*** Block opens ***
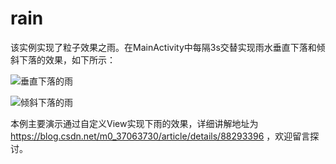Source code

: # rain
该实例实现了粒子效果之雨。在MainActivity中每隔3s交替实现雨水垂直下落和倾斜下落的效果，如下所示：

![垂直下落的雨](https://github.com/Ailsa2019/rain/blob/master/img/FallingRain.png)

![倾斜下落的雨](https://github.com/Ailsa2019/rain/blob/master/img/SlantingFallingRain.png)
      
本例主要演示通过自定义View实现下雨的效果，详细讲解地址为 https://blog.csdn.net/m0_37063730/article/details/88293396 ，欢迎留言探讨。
*** Block closes ***
*** Block opens ***
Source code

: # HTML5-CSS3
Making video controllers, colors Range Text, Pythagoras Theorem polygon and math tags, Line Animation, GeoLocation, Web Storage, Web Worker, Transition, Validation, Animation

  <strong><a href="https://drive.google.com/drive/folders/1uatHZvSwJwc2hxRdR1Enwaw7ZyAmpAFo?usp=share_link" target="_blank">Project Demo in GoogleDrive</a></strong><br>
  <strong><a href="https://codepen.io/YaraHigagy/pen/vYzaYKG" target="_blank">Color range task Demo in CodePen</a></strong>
*** Block closes ***
◆ **EXERCISE REQUIREMENTS**:
Reply with the number of lines in the data above that contain "strong", and with nothing else.

◆ **SOLUTION**:
2